Remembering a friend
January 30 - February 5, 2023
By Jay Edwards, Dan Snider, Don Bacon and Bob Denman
My first memory of Jim Simpson is from 1989 at what was then North Hills Country Club in Sherwood. I had been invited to play in a fall tournament called the Julian Cup. Like the Ryder Cup, the event was made up of two teams. And that’s about where the similarities end. One of the teams was led by the founder of the event, Jim Julian, and the other by his rival captain, Mark Nichols. There were six other original members who had played in the first two Cup’s before this expansion I was a part of. Julian had on his team, Randy Morley, Larry Chisenhall and Jim Daugherty. With Nichols were Mark Davis, Chuck Nestrud and Lester McKinley.
Some of you who know these fine fellows will notice they all have something in common, and no, it’s not a single-digit handicap, but rather that they all are lawyers.
Before I was invited, I had been keeping up with the details of the planned expansion through my buddy Randy, and when I heard the first two spots had gone to some fellas named Sam Ledbetter and Jim Simpson — two more lawyers — my spirits sank. It certainly looked as if the young tournament would be open only to those in the legal profession. There were two spots left and when I heard the 11th opening had gone to someone named Chock Walden, I began making some calls to see if he was a lawyer too.

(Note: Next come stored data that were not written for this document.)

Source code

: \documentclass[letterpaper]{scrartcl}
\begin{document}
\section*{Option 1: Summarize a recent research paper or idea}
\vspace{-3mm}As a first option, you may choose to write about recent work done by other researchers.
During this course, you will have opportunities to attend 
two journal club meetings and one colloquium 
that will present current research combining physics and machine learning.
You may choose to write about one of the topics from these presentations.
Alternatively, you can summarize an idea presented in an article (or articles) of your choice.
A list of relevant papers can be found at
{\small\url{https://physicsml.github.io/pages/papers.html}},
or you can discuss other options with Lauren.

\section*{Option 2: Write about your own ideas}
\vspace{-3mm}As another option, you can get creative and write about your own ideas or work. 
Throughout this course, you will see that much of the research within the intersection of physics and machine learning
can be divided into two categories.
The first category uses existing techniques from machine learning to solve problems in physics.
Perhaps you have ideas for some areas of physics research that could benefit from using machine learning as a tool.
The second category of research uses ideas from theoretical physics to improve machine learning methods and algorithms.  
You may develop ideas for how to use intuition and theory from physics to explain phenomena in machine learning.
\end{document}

No one thought so, but they did say he seemed to know a lot about the law.
Then Randy called and told me I got the 12th spot, and so began an annual fall ritual I came to dearly love, and dread, at the same time. There is just something about playing in a tournament on a team that increases the level of pressure tenfold.
I arrived at the course that first day and was introduced to Simpson. Through the years I’m happy to say we became friends. He was, like all those guys, somebody who loved to play golf and hated to lose. His preparation always seemed better than most, or at least mine anyway. He even had handwarmers one day for a match when the weather went bad on us. Even though he was on the other team he shared one with me and it had gotten so cold by then that I loved him for it.

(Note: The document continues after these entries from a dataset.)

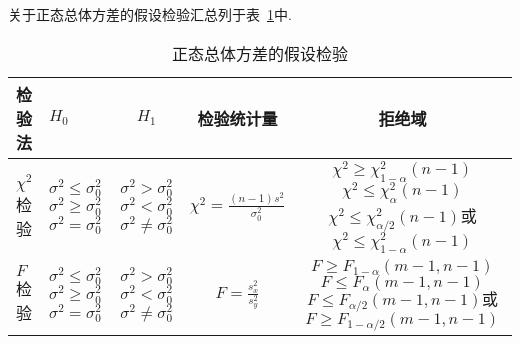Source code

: \begin{example}
	关于正态总体方差的假设检验汇总列于表~\ref{tab7.2.3}中.
		\begin{table}[!ht]
		\centering
		\caption{正态总体方差的假设检验}\label{tab7.2.3}
		\begin{tabularx}{\textwidth}{p{1.5cm}p{1.5cm}ccc}
			\toprule
			检验法&$H_{0}$&$H_{1}$&检验统计量&拒绝域\\
			\midrule
			$\chi ^ { 2 } $检验&\parbox{1.5cm}{$\sigma ^ { 2 } \leq \sigma _ { 0 } ^ { 2 }$\\$\sigma ^ { 2 } \geq \sigma _ { 0 } ^ { 2 }$\\$\sigma ^ { 2 }= \sigma _ { 0 } ^ { 2 }$}&\parbox{1.5cm}{$\sigma ^ { 2 } > \sigma _ { 0 } ^ { 2 }$\\$\sigma ^ { 2 } < \sigma _ { 0 } ^ { 2 }$\\$\sigma ^ { 2 }\ne \sigma _ { 0 } ^ { 2 }$}&$\chi ^ { 2 } = \frac { ( n - 1 ) s ^ { 2 } } { \sigma _ { 0 } ^ { 2 } }$&\parbox{3.5cm}{$\chi ^ { 2 } \geq \chi _ { 1-\alpha} ^ { 2 } ( n - 1 )$\\$\chi ^ { 2 } \leq \chi _ { \alpha } ^ { 2 } ( n - 1 )$\\$\chi ^ { 2 } \leq \chi _ { \alpha/2} ^ { 2 } ( n - 1 )$或\\$\chi ^ { 2 } \leq \chi _ { 1-\alpha } ^ { 2 } ( n - 1 )$}\\
			$F$检验&\parbox{1.5cm}{$\sigma ^ { 2 } \leq \sigma _ { 0 } ^ { 2 }$\\$\sigma ^ { 2 } \geq \sigma _ { 0 } ^ { 2 }$\\$\sigma ^ { 2 }= \sigma _ { 0 } ^ { 2 }$}&\parbox{1.5cm}{$\sigma ^ { 2 } > \sigma _ { 0 } ^ { 2 }$\\$\sigma ^ { 2 } < \sigma _ { 0 } ^ { 2 }$\\$\sigma ^ { 2 }\ne \sigma _ { 0 } ^ { 2 }$}&$F = \frac { s _ { x } ^ { 2 } } { s _ { y } ^ { 2 } }$&\parbox{4.5cm}{$F\geq F_{1-\alpha}\left(m-1,n-1\right)$\\$F\leq F_{\alpha}\left(m-1,n-1\right)$\\$F\leq F_{\alpha/2}\left(m-1,n-1\right)\textrm{或}$\\$F\geq F_{1-\alpha/2}\left(m-1,n-1\right)$}\\
			\bottomrule
		\end{tabularx}
	\end{table}
	
\end{example}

Jim had many dear friends much closer to him than me. Here are memories from three of them.
I have many wonderful memories of Jimmy. I will share one that we all had a good laugh about.
As everyone knows Jim was very organized and detailed. We had scheduled a golf trip to Dallas for two days of golf and camaraderie. We all met at Little Rock airport with reservations for golf, a hotel and dinner.
We were excited and anxious to go.
Upon arrival in the Dallas airport, we headed to baggage claim to pick up our bags and clubs. Everything arrived except for Jimmy’s clubs. After several minutes he finally turned to the group and said, “Guys my clubs are in the trunk of my car in the parking lot at the airport. The lid to the trunk is still open.”
He played pretty well with rental clubs.
He was a great friend, and I will truly miss him.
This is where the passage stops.